Non solo. È emersa l’importanza della ricerca scientifica e di pari passo l’importanza delle associazioni ambientaliste impegnate nella corretta diffusione al grande pubblico di quella conoscenza allo scopo di renderlo consapevole e protagonista.
“Un passo ulteriore rispetto a ciò che era già successo negli ultimi decenni- ha commentato Fabio Brandoni- se pensiamo al nostro quotidiano, appena pochi anni fa ciascuno di noi aveva un altro tipo di percezione rispetto, ad esempio, all’utilizzo della plastica monouso, o all’utilizzo di alcune fonti energetiche, o perfino rispetto al gesto banale di gettare per terra una sigaretta. Sono davvero tanti i messaggi che grazie anche agli attivisti sono passati in questi anni; certo, mi piacerebbe che ci fosse più consapevolezza a livello di scelte politiche, che fossero un po’ più coraggiose sul versante della transizione.”

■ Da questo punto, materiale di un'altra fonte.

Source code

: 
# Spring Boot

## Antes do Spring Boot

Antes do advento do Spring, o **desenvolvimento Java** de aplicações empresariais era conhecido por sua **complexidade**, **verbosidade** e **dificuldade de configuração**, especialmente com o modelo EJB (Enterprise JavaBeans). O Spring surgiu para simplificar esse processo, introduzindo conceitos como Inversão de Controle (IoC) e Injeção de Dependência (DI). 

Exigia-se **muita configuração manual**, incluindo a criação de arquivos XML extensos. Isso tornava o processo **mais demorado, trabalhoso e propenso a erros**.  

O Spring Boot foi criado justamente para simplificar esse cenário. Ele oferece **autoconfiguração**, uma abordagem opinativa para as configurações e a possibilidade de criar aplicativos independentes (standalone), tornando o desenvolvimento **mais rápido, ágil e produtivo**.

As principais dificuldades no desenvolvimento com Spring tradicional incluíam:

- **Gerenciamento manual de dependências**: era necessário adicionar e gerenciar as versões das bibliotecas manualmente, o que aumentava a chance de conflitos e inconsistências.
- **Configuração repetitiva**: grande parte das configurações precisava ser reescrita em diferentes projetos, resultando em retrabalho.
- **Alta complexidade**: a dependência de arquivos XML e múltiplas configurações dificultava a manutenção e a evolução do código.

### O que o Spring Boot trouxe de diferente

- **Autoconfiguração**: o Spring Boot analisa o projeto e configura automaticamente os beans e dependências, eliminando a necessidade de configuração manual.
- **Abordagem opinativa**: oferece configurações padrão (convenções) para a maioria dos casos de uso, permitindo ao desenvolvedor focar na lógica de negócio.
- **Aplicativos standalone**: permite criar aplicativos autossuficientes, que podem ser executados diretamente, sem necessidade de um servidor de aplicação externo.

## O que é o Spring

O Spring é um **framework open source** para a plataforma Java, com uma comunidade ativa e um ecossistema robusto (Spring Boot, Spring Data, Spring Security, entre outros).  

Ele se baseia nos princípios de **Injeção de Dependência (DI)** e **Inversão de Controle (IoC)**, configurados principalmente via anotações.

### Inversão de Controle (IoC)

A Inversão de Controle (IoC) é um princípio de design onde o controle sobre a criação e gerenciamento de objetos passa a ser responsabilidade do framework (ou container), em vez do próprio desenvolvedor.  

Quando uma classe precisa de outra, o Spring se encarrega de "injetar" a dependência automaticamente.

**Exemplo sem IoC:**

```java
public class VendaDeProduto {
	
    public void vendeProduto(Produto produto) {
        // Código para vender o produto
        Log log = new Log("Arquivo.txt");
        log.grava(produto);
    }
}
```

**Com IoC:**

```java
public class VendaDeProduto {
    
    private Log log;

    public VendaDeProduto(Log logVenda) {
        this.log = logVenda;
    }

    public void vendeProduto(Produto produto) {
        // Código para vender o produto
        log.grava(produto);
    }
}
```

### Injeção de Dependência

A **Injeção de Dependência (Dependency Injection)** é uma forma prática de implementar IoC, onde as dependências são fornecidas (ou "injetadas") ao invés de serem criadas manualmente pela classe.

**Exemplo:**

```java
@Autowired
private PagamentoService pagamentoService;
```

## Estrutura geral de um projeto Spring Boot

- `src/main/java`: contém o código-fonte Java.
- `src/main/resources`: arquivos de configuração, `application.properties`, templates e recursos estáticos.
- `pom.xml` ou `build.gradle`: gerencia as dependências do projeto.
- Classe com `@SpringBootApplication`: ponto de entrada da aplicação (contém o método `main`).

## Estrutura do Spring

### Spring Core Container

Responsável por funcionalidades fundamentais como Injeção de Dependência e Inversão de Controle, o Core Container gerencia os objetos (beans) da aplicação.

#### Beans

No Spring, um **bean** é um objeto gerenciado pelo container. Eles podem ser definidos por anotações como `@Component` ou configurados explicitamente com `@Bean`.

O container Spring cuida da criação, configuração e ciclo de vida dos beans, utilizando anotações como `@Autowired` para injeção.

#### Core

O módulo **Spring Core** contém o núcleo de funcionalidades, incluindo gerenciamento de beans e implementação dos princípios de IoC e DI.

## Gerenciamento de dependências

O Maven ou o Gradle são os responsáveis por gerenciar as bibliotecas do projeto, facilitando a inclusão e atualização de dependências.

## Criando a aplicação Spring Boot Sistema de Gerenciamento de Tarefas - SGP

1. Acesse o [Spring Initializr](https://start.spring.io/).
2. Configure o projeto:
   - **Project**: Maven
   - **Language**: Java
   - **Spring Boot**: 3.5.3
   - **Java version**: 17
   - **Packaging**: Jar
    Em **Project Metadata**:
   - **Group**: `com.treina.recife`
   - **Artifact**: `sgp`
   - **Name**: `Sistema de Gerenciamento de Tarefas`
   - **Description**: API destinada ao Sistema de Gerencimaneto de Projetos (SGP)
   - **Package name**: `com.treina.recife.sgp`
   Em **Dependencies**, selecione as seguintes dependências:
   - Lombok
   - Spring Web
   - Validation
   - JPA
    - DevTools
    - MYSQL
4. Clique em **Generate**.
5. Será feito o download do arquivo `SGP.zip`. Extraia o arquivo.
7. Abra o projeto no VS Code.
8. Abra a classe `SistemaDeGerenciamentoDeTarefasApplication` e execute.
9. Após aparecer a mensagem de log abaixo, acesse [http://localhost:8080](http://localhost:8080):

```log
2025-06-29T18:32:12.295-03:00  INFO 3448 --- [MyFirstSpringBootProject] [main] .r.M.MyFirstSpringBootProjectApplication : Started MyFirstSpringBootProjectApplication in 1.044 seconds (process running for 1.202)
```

C’è fame di conoscenza, insomma, quella vera e corretta, che serva a contrastare l’eco-ansia, fenomeno sempre più diffuso tra i giovani, ma non solo, che porta a un frustrante senso di impotenza o di negazione, alimentato anche dal bombardamento di informazioni false e tendenziose, pratica condannata in questi giorni da 100 scienziati italiani che hanno firmato un manifesto indirizzato ai media.